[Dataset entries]
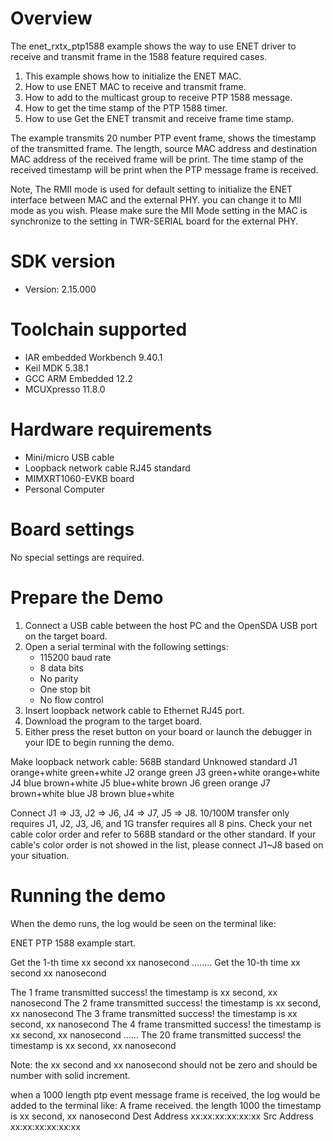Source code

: Overview
========

The enet_rxtx_ptp1588 example shows the way to use ENET driver to  
 receive and transmit frame in the 1588 feature required cases.

1. This example shows how to initialize the ENET MAC.
2. How to use ENET MAC to receive and transmit frame.
3. How to add to the multicast group to receive PTP 1588 message.
4. How to get the time stamp of the PTP 1588 timer.
4. How to use Get the ENET transmit and receive frame time stamp.

The example transmits 20 number PTP event frame, shows the timestamp of the transmitted frame.
The length, source MAC address and destination MAC address of the received frame will be print. 
The time stamp of the received timestamp will be print when the PTP message frame is received. 

Note, The RMII mode is used for default setting to initialize the ENET interface between MAC and the external PHY. you 
can change it to MII mode as you wish. Please make sure the MII Mode setting in the MAC is synchronize to the setting
in TWR-SERIAL board for the external PHY.

SDK version
===========
- Version: 2.15.000

Toolchain supported
===================
- IAR embedded Workbench  9.40.1
- Keil MDK  5.38.1
- GCC ARM Embedded  12.2
- MCUXpresso  11.8.0

Hardware requirements
=====================
- Mini/micro USB cable
- Loopback network cable RJ45 standard
- MIMXRT1060-EVKB board
- Personal Computer

Board settings
==============
No special settings are required.

Prepare the Demo
================
1.  Connect a USB cable between the host PC and the OpenSDA USB port on the target board.
2.  Open a serial terminal with the following settings:
    - 115200 baud rate
    - 8 data bits
    - No parity
    - One stop bit
    - No flow control
3.  Insert loopback network cable to Ethernet RJ45 port.
4.  Download the program to the target board.
5.  Either press the reset button on your board or launch the debugger in your IDE to begin running the demo.

Make loopback network cable:
      568B standard 	 Unknowed standard
J1    orange+white       green+white
J2    orange             green
J3    green+white        orange+white
J4    blue               brown+white
J5    blue+white         brown
J6    green              orange
J7	  brown+white        blue
J8    brown              blue+white

Connect J1 => J3, J2 => J6, J4 => J7, J5 => J8. 10/100M transfer only requires J1, J2, J3, J6, and 1G transfer requires all 8 pins.
Check your net cable color order and refer to 568B standard or the other standard. If your cable's color order is not showed in the list,
please connect J1~J8 based on your situation.

Running the demo
================
When the demo runs, the log would be seen on the terminal like:

ENET PTP 1588 example start.

Get the 1-th time xx second xx nanosecond
........
Get the 10-th time xx second xx nanosecond

The 1 frame transmitted success! the timestamp is xx second, xx nanosecond
The 2 frame transmitted success! the timestamp is xx second, xx nanosecond
The 3 frame transmitted success! the timestamp is xx second, xx nanosecond
The 4 frame transmitted success! the timestamp is xx second, xx nanosecond
......
The 20 frame transmitted success! the timestamp is xx second, xx nanosecond

Note: the xx second and xx nanosecond should not be zero and should be number with solid increment.

when a 1000 length ptp event message frame is received, the log would be added to the terminal like:
A frame received. the length 1000 the timestamp is xx second, xx nanosecond
Dest Address xx:xx:xx:xx:xx:xx Src Address xx:xx:xx:xx:xx:xx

- _What is needed_: Only the lines from the one holding "Note: the xx" through the end of the records should appear in the answer, each repeated exactly.

- _Output of the exercise_:
Note: the xx second and xx nanosecond should not be zero and should be number with solid increment.

when a 1000 length ptp event message frame is received, the log would be added to the terminal like:
A frame received. the length 1000 the timestamp is xx second, xx nanosecond
Dest Address xx:xx:xx:xx:xx:xx Src Address xx:xx:xx:xx:xx:xx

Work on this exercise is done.